I have added the pictures, many of which are from a History of Sciences at Wesleyan, 1831 - 1942, by Burton H. Camp.
BUSY SUMMER FOR ACTING PRESIDENT RICE
Professor to Mingle Work with Recreation
Wesleyan's chapel bell has rung its last summons to chapel for the college year 'o8-'o9. The commencement activities bring to a close all university affairs, and vacation will begin. While the undergraduates scatter themselves around the country, indulging in all kinds of occupations, more or less mysterious except to the understanding of members of a college community, the Wesleyan professors will likewise regulate their day's activities in somewhat different fashion with the beginning of July.
This is the professors' side of vacation:
President-elect William A. Shanklin will assume control of university affairs the moment Acting President William N. Rice "pronounces benediction at commencement." He will consequently remain in Middletown practically the entire summer--planning for that "greater and better Wesleyan." Acting-President Rice will indulge in as much rest as his desire to "keep active" allows him. For the first few weeks he will rest at Waterville, N.H., in the White Mountains, doing at the same time work on the bulletin of the State Geology and Natural History Society. Later in the summer he will attend the meetings of the British Association for the Advancement of Sciences at Winnipeg, Canada. While with the members of the association he will take some of the excursions into the Canadian Rockies and other geological points of interest in the Dominion.
Professor C.T. Winchester has not fully laid his plans. The month of July he will spend in Middletown, but in August he will take a short trip, probably about New England, but not very extended. Professor M.B. Crawford will leave the city about the middle of August to join the summer colony at Waterville, N.H., in the White Mountains.

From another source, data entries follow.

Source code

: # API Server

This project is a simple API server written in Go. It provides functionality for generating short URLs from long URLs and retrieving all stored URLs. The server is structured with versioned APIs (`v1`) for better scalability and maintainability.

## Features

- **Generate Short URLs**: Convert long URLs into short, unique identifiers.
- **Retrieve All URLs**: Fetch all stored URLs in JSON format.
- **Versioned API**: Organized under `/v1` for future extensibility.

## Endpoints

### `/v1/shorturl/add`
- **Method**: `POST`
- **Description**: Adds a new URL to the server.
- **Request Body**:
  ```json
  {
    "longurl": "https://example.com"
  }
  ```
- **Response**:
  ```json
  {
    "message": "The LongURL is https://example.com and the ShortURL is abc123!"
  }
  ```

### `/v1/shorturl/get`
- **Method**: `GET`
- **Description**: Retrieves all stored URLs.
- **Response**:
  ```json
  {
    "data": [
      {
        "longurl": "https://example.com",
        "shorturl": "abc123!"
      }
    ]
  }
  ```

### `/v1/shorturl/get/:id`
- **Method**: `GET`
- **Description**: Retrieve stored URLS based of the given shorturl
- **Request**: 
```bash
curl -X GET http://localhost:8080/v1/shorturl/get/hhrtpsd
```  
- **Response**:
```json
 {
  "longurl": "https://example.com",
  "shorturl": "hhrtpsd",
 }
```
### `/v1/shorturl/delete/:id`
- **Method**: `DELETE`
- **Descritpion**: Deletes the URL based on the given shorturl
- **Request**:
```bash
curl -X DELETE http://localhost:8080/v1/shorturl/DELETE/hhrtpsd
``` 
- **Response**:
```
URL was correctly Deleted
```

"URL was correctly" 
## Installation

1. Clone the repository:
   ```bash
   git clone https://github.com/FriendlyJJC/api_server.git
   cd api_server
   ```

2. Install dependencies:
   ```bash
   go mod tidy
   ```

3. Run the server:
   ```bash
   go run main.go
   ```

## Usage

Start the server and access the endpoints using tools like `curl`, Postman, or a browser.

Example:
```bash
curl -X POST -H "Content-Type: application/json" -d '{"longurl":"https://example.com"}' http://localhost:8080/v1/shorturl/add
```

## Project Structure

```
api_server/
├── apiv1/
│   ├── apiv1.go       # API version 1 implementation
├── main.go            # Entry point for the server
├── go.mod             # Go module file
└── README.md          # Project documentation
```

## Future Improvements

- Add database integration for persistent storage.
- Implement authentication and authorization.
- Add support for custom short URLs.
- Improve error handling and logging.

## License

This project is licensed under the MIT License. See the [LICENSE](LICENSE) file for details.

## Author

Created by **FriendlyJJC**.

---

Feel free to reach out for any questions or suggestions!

Professor W.E. Mead will spend the summer abroad. Together with his wife, he will leave America on the North German Lloyd line on July 17 for Northern Italy, where the time remaining before college opens will be spent. The party will tour the mountain country of the region. Professor W.J. James will spend half of July and the whole of September in Middletown, but will be at Martha's Vineyard with his family the remainder of the time.

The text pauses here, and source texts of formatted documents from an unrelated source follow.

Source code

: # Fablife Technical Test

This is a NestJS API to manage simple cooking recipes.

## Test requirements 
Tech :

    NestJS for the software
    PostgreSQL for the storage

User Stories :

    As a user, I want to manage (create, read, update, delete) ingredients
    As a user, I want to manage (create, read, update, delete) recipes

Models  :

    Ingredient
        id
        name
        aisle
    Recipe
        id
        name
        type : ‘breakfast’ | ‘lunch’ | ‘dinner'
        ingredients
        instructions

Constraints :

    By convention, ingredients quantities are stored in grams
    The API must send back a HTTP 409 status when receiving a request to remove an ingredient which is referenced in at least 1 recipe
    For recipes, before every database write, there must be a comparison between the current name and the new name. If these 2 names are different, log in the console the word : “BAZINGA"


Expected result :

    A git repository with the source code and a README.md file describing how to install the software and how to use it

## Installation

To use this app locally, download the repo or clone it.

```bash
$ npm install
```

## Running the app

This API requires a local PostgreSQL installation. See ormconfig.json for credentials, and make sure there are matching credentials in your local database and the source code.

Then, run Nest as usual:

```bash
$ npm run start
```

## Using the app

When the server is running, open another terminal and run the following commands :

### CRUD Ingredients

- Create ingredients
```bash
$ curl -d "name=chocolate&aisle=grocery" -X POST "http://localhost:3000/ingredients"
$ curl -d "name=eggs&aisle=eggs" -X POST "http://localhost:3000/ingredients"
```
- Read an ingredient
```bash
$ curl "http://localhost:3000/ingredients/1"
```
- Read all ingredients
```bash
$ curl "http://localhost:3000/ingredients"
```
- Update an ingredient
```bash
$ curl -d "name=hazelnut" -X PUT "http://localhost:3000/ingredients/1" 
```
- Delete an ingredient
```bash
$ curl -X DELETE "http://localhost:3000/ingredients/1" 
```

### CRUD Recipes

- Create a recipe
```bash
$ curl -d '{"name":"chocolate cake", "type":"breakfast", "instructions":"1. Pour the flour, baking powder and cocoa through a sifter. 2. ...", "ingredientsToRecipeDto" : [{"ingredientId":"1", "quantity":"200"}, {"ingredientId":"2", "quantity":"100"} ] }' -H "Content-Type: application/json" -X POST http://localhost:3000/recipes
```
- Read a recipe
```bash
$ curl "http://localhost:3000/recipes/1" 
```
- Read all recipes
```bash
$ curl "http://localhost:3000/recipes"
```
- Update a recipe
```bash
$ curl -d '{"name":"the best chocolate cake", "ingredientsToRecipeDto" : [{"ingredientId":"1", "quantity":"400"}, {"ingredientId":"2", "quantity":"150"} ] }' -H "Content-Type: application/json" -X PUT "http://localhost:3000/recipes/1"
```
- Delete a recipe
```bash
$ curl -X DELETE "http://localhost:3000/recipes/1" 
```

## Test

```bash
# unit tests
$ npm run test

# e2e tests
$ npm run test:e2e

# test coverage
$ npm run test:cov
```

Professor F.W. Nicolson will spend July in Middletown and will cruise in his boat in August, with Lake Champlain as the objective point, most probably. In September he will go to Canada, where his family will have been from the middle of July. Professor L.O. Kuhns will spend the first part of the summer in Middletown, finishing some of his literary works. The remainder of the summer will be spent at Martha's Vineyard.

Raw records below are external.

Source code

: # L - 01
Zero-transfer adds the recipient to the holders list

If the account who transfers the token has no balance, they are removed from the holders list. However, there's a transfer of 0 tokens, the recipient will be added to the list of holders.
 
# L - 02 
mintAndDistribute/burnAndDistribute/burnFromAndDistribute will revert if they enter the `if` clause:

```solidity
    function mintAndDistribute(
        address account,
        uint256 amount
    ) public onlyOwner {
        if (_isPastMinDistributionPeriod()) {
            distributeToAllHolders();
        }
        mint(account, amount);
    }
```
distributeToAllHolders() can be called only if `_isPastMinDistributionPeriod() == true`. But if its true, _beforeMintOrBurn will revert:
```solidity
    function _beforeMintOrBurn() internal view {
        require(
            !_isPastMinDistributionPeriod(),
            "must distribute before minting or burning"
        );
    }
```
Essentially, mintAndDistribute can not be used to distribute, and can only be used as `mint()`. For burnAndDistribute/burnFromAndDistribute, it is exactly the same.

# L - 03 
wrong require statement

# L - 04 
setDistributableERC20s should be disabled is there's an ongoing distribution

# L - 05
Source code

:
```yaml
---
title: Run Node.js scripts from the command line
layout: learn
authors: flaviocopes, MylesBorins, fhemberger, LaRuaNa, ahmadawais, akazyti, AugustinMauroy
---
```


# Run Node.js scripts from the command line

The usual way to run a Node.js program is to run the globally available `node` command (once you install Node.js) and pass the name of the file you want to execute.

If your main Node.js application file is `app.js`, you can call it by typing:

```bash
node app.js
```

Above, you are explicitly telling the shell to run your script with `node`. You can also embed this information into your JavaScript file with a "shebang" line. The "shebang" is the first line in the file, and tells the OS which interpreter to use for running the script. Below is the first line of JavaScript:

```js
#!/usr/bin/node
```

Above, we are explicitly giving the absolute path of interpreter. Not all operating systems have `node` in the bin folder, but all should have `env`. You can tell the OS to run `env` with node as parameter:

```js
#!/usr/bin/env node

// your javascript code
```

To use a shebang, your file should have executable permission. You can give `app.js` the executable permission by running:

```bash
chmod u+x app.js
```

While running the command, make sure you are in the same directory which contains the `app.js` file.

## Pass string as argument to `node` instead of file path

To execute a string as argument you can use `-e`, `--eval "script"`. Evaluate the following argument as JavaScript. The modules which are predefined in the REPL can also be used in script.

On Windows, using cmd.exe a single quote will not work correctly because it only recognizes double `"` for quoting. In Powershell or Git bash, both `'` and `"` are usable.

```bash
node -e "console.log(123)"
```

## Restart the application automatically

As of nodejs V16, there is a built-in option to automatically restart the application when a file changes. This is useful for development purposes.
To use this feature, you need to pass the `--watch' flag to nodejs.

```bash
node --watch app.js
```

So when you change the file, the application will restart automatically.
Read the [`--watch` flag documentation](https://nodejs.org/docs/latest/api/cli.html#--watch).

Professors W.C. Fisher and William A. Heidel have not laid their plans yet, but Professor Dodge and family will sail on the Rheinland of the Holland-American line to Amsterdam on July 5. He will spend most of the summer in France, but will probably tour England later. While abroad he will do research work on the psychological subject of "Fatigue."
Professor W.G. Cady will spend the month of July at work in the Wesleyan physics laboratory. For the remainder of the summer he will be at Kennebunk Beach, Me., where the family will occupy a cottage. Professor R. H. Fife will spend July at Wellsburg, Va. In September he will finish editing two new books concerned with the German department of the university. Professor B.H. Camp has not laid his plans yet, while Professor A.C. Armstrong's are "not ready to be announced."
Professor W.P. Bradley will spend three weeks of July with his family at Bridge Hampton, L.I., and the remainder of the month with Dr. Benedict at Machinsport, Me. In August he will be on the water and will spend September at Whitefield, N.H.
Professor H.W. Conn will work in the state biological laboratory in July and will lecture during the month at Round Lake, N.Y. In mid-August he will take up his summer home at North Woodstock, N.H. Professor K.P. Harrington also has a summer home at Woodstock.
Professor L.H. Howland will spend the summer at his mother's home in New Bedford, Mass. Professor J.M. VanVleck will summer at Martha's Vineyard, Mass.
Coach "Rose" Reiter will teach at the Harvard Summer School of Football during the summer, but will commute to and from West Newton, Mass., where his family will summer.
N.B. As a Wesleyan professor, I can say with some confidence that few of the 2009 faculty see summer as a vacation, or go to the mountains or abroad for "the summer". Most are carrying out scholarly work; in the sciences this occurs in the labs on Church Street, where we are joined by many students. There are, however, a few who keep the spirit of 1909 alive and well by going to a "summer colony" in Nova Scotia; perhaps The Eye should resurrect the tradition of reporting the holiday departures of such local notables.